### DATA EXTRACTS:
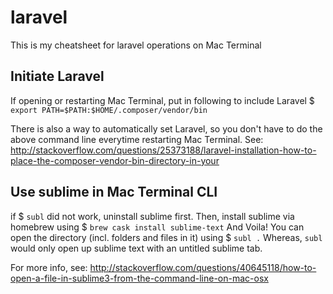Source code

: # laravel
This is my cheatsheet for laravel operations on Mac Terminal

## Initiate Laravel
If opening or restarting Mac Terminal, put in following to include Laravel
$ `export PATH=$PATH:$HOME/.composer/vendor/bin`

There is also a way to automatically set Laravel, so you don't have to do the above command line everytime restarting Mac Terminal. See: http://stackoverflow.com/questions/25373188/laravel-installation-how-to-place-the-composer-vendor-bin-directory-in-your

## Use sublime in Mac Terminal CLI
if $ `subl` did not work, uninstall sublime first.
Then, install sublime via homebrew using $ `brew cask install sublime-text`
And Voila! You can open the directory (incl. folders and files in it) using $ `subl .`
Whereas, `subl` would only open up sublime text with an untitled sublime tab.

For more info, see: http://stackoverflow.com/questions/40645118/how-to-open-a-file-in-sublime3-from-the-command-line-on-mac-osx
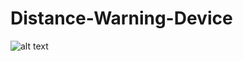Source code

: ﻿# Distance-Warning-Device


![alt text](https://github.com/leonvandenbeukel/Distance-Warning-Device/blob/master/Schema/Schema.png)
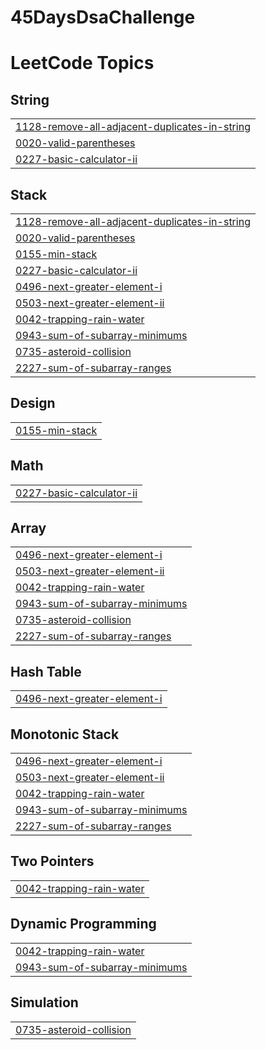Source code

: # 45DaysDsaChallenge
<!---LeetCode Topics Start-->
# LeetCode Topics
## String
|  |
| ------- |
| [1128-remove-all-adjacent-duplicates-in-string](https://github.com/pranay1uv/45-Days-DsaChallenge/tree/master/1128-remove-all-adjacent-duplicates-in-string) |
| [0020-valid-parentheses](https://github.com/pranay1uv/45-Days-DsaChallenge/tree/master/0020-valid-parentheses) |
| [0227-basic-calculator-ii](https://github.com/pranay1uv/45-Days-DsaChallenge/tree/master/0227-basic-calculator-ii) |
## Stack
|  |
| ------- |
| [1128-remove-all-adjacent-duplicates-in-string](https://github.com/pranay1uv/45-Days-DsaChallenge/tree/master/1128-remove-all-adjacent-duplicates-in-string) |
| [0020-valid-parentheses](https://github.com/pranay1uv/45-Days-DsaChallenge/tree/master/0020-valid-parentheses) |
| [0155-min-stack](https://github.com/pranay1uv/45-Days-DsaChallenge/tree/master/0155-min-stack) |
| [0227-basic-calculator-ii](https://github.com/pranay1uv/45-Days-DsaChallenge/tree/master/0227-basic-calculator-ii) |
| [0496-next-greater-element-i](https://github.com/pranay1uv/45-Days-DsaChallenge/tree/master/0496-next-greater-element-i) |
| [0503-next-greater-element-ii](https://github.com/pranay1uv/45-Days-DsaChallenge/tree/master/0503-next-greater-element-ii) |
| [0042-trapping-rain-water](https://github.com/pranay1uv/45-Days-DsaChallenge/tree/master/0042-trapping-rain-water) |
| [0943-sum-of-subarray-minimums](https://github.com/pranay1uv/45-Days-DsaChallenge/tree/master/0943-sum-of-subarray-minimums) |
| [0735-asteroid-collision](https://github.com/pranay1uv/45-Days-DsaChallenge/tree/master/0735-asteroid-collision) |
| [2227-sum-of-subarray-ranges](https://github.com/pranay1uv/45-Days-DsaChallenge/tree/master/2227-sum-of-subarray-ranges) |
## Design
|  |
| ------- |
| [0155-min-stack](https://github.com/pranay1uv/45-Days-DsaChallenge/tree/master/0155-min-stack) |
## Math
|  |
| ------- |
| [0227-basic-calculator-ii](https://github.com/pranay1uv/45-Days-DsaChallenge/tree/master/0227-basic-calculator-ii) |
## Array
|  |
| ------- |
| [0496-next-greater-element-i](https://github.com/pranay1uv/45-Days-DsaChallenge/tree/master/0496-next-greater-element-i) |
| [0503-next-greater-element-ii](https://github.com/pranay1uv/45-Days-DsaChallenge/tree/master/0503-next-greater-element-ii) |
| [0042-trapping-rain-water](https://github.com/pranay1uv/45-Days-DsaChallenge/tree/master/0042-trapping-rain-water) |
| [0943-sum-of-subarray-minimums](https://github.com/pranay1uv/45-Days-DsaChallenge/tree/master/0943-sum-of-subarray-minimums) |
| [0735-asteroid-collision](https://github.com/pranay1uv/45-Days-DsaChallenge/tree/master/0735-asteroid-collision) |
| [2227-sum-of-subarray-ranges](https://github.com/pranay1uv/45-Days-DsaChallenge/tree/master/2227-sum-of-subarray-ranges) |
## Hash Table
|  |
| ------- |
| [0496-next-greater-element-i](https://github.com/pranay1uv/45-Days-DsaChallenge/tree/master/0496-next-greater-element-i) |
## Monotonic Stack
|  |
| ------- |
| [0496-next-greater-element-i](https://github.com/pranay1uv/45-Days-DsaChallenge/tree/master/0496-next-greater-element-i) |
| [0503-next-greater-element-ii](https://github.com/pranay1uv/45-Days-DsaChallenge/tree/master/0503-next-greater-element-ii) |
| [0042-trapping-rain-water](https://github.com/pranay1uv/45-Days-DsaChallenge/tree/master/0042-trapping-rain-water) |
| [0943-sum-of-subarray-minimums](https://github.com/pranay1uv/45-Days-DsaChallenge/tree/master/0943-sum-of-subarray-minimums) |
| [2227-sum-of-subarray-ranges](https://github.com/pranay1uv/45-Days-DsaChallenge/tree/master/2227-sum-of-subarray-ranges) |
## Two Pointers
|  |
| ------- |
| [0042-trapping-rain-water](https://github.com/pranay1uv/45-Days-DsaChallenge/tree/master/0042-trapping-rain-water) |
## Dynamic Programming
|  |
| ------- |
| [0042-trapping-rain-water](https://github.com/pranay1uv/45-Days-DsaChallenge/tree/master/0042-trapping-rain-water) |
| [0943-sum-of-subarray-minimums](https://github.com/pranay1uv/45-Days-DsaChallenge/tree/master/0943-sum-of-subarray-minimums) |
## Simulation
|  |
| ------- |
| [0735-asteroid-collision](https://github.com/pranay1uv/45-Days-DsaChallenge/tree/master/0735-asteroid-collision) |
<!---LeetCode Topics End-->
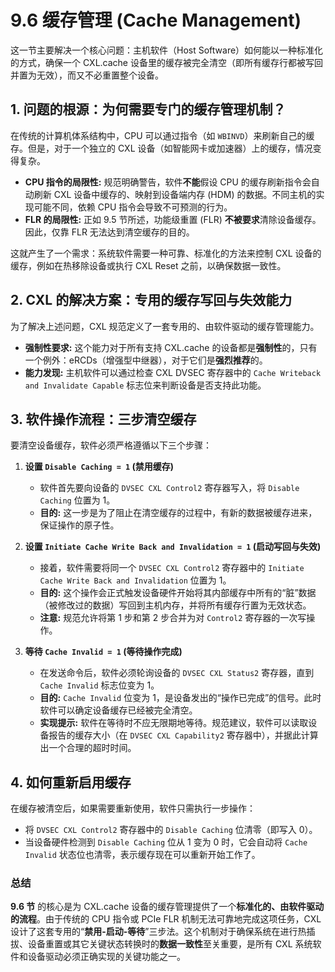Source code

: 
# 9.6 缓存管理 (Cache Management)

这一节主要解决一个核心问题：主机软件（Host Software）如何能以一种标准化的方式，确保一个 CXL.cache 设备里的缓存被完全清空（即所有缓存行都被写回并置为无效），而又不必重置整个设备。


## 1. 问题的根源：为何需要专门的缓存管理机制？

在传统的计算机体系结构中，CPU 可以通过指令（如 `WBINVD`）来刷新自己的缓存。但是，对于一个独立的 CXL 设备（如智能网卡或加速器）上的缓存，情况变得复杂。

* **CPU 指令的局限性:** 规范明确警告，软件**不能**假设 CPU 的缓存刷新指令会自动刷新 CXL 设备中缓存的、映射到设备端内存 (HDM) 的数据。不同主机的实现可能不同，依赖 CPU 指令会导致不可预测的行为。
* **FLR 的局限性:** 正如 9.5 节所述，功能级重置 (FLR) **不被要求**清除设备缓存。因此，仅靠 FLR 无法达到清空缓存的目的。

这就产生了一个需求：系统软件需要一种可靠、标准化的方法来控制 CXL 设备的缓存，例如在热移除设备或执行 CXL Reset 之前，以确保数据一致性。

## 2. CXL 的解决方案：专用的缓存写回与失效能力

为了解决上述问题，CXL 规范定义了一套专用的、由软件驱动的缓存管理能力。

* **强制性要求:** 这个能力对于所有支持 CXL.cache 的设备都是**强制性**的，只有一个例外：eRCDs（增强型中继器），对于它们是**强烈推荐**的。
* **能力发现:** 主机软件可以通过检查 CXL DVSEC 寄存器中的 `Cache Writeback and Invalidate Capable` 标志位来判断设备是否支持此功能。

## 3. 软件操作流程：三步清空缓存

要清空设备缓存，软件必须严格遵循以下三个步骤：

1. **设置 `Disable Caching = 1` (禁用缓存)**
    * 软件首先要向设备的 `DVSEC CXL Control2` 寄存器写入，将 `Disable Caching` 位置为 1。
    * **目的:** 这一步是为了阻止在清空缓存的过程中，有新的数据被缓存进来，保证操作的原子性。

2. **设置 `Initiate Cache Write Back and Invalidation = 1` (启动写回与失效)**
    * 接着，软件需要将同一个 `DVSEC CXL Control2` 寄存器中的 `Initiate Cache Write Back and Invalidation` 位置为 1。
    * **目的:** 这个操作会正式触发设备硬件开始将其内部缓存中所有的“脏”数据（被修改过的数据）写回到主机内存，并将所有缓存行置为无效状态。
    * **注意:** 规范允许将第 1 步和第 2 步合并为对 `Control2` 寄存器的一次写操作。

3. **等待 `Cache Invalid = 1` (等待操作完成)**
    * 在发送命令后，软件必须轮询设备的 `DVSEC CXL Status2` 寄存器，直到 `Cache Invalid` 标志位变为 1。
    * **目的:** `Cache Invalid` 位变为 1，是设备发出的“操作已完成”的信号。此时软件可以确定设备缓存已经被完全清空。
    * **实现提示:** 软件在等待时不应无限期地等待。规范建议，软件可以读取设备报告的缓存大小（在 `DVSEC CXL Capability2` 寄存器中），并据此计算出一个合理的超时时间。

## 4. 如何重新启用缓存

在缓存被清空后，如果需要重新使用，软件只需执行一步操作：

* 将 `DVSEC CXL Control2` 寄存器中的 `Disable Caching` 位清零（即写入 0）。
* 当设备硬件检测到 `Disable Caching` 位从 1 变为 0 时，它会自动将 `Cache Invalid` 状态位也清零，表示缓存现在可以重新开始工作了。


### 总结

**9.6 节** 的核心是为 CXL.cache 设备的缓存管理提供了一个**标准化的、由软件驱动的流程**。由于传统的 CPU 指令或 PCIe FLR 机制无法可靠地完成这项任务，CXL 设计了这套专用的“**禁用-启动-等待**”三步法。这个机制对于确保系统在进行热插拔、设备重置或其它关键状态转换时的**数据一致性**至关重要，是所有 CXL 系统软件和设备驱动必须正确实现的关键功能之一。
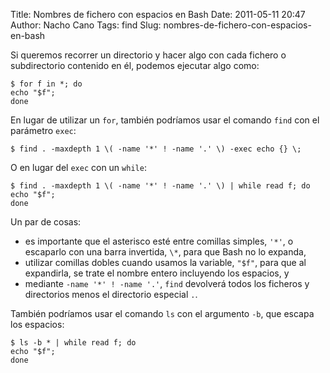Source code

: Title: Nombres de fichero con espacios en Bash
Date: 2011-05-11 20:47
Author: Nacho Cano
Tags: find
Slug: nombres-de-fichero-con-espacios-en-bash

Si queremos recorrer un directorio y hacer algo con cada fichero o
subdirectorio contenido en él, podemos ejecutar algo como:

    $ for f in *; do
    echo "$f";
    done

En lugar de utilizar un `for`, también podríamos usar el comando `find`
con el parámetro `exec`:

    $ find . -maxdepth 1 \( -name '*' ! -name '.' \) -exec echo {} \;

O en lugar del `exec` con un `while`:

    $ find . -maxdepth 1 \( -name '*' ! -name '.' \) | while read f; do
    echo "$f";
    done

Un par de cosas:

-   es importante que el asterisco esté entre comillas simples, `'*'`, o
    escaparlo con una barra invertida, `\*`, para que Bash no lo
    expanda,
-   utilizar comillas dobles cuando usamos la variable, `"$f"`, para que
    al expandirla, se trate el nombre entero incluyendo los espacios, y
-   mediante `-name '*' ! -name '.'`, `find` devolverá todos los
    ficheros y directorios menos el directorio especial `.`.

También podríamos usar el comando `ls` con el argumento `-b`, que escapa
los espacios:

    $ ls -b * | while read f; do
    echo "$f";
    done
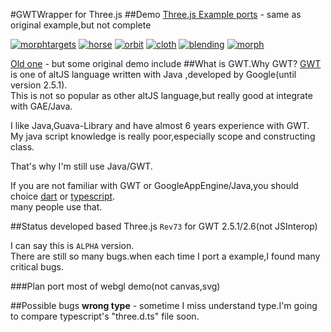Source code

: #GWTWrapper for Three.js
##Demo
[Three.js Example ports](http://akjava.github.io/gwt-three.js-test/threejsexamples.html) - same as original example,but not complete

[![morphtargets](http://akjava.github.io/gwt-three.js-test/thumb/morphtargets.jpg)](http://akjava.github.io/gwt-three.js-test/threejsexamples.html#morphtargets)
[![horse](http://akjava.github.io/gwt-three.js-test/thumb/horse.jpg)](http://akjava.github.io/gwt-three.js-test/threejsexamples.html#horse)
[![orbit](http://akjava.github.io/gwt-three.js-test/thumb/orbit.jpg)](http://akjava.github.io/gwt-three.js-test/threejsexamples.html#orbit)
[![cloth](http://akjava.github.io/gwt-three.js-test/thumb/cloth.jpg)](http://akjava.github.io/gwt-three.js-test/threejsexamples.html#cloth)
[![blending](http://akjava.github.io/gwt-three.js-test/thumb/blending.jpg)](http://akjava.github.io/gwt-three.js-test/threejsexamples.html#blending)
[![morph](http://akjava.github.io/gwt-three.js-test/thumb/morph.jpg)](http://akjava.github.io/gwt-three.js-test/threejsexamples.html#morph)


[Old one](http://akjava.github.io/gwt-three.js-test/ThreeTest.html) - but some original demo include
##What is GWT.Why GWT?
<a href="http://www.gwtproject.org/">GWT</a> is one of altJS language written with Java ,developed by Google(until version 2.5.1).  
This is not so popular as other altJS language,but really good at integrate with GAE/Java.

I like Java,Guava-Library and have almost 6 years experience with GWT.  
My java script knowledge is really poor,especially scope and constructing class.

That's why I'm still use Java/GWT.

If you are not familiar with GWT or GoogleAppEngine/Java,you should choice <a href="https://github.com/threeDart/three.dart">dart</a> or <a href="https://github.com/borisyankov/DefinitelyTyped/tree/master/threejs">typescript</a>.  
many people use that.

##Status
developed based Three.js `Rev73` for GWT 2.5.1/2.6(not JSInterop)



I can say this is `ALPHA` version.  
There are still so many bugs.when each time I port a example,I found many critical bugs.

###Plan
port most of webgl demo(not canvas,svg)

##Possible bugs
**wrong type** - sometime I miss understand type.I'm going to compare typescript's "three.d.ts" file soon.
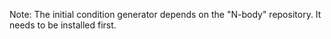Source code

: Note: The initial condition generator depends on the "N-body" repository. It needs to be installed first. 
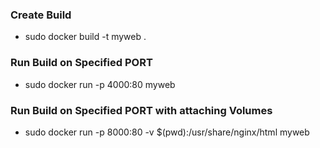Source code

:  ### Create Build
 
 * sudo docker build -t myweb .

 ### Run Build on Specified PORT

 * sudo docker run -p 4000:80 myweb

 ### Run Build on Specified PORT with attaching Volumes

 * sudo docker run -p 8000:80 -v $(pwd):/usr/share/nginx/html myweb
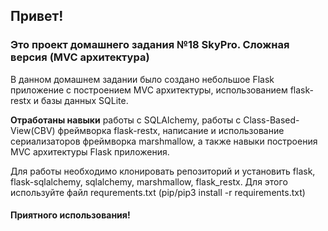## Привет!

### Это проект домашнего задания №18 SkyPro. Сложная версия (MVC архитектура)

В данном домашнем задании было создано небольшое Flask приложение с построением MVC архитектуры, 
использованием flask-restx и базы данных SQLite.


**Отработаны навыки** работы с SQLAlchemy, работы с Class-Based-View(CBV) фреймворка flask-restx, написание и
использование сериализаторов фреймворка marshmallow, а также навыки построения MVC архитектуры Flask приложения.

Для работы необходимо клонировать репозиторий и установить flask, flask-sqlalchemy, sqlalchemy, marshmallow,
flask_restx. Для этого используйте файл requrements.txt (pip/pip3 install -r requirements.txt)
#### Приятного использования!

### WORK INSTRUCTIONS:
The required output is a copy of each line in the records where the string "comando" occurs.

### SOLVED EXERCISE:
En lugar de utilizar un `for`, también podríamos usar el comando `find`
También podríamos usar el comando `ls` con el argumento `-b`, que escapa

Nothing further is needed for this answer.